Extracted entries below:

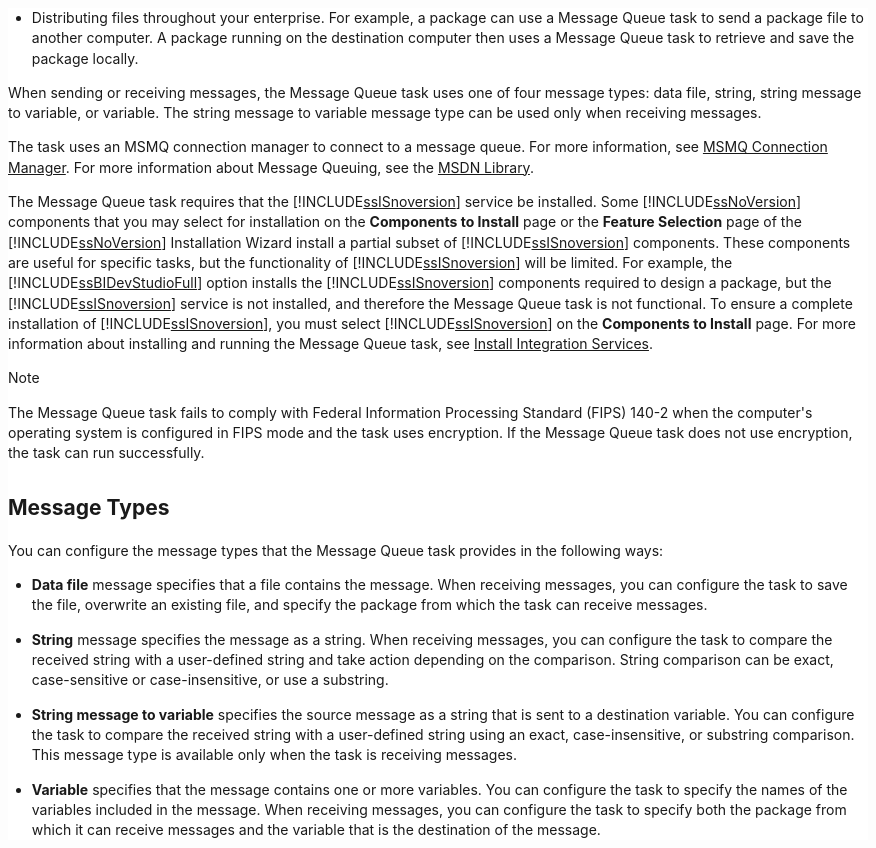 -   Distributing files throughout your enterprise. For example, a package can use a Message Queue task to send a package file to another computer. A package running on the destination computer then uses a Message Queue task to retrieve and save the package locally.  
  
 When sending or receiving messages, the Message Queue task uses one of four message types: data file, string, string message to variable, or variable. The string message to variable message type can be used only when receiving messages.  
  
 The task uses an MSMQ connection manager to connect to a message queue. For more information, see [MSMQ Connection Manager](../../integration-services/connection-manager/msmq-connection-manager.md). For more information about Message Queuing, see the [MSDN Library](https://go.microsoft.com/fwlink/?LinkId=7022).  
  
 The Message Queue task requires that the [!INCLUDE[ssISnoversion](../../includes/ssisnoversion-md.md)] service be installed. Some [!INCLUDE[ssNoVersion](../../includes/ssnoversion-md.md)] components that you may select for installation on the **Components to Install** page or the **Feature Selection** page of the [!INCLUDE[ssNoVersion](../../includes/ssnoversion-md.md)] Installation Wizard install a partial subset of [!INCLUDE[ssISnoversion](../../includes/ssisnoversion-md.md)] components. These components are useful for specific tasks, but the functionality of [!INCLUDE[ssISnoversion](../../includes/ssisnoversion-md.md)] will be limited. For example, the [!INCLUDE[ssBIDevStudioFull](../../includes/ssbidevstudiofull-md.md)] option installs the [!INCLUDE[ssISnoversion](../../includes/ssisnoversion-md.md)] components required to design a package, but the [!INCLUDE[ssISnoversion](../../includes/ssisnoversion-md.md)] service is not installed, and therefore the Message Queue task is not functional. To ensure a complete installation of [!INCLUDE[ssISnoversion](../../includes/ssisnoversion-md.md)], you must select [!INCLUDE[ssISnoversion](../../includes/ssisnoversion-md.md)] on the **Components to Install** page. For more information about installing and running the Message Queue task, see [Install Integration Services](../../integration-services/install-windows/install-integration-services.md).  
  
> [!NOTE]  
>  The Message Queue task fails to comply with Federal Information Processing Standard (FIPS) 140-2 when the computer's operating system is configured in FIPS mode and the task uses encryption. If the Message Queue task does not use encryption, the task can run successfully.  
  
## Message Types  
 You can configure the message types that the Message Queue task provides in the following ways:  
  
-   **Data file** message specifies that a file contains the message. When receiving messages, you can configure the task to save the file, overwrite an existing file, and specify the package from which the task can receive messages.  
  
-   **String** message specifies the message as a string. When receiving messages, you can configure the task to compare the received string with a user-defined string and take action depending on the comparison. String comparison can be exact, case-sensitive or case-insensitive, or use a substring.  
  
-   **String message to variable** specifies the source message as a string that is sent to a destination variable. You can configure the task to compare the received string with a user-defined string using an exact, case-insensitive, or substring comparison. This message type is available only when the task is receiving messages.  
  
-   **Variable** specifies that the message contains one or more variables. You can configure the task to specify the names of the variables included in the message. When receiving messages, you can configure the task to specify both the package from which it can receive messages and the variable that is the destination of the message.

End of Extracted entries.

## Task requirements:
Retype exactly, and only, the lines from the line holding "is receiving messages." through the last line of the data; both of those lines count.

## Result below:
-   **String message to variable** specifies the source message as a string that is sent to a destination variable. You can configure the task to compare the received string with a user-defined string using an exact, case-insensitive, or substring comparison. This message type is available only when the task is receiving messages.  
  
-   **Variable** specifies that the message contains one or more variables. You can configure the task to specify the names of the variables included in the message. When receiving messages, you can configure the task to specify both the package from which it can receive messages and the variable that is the destination of the message.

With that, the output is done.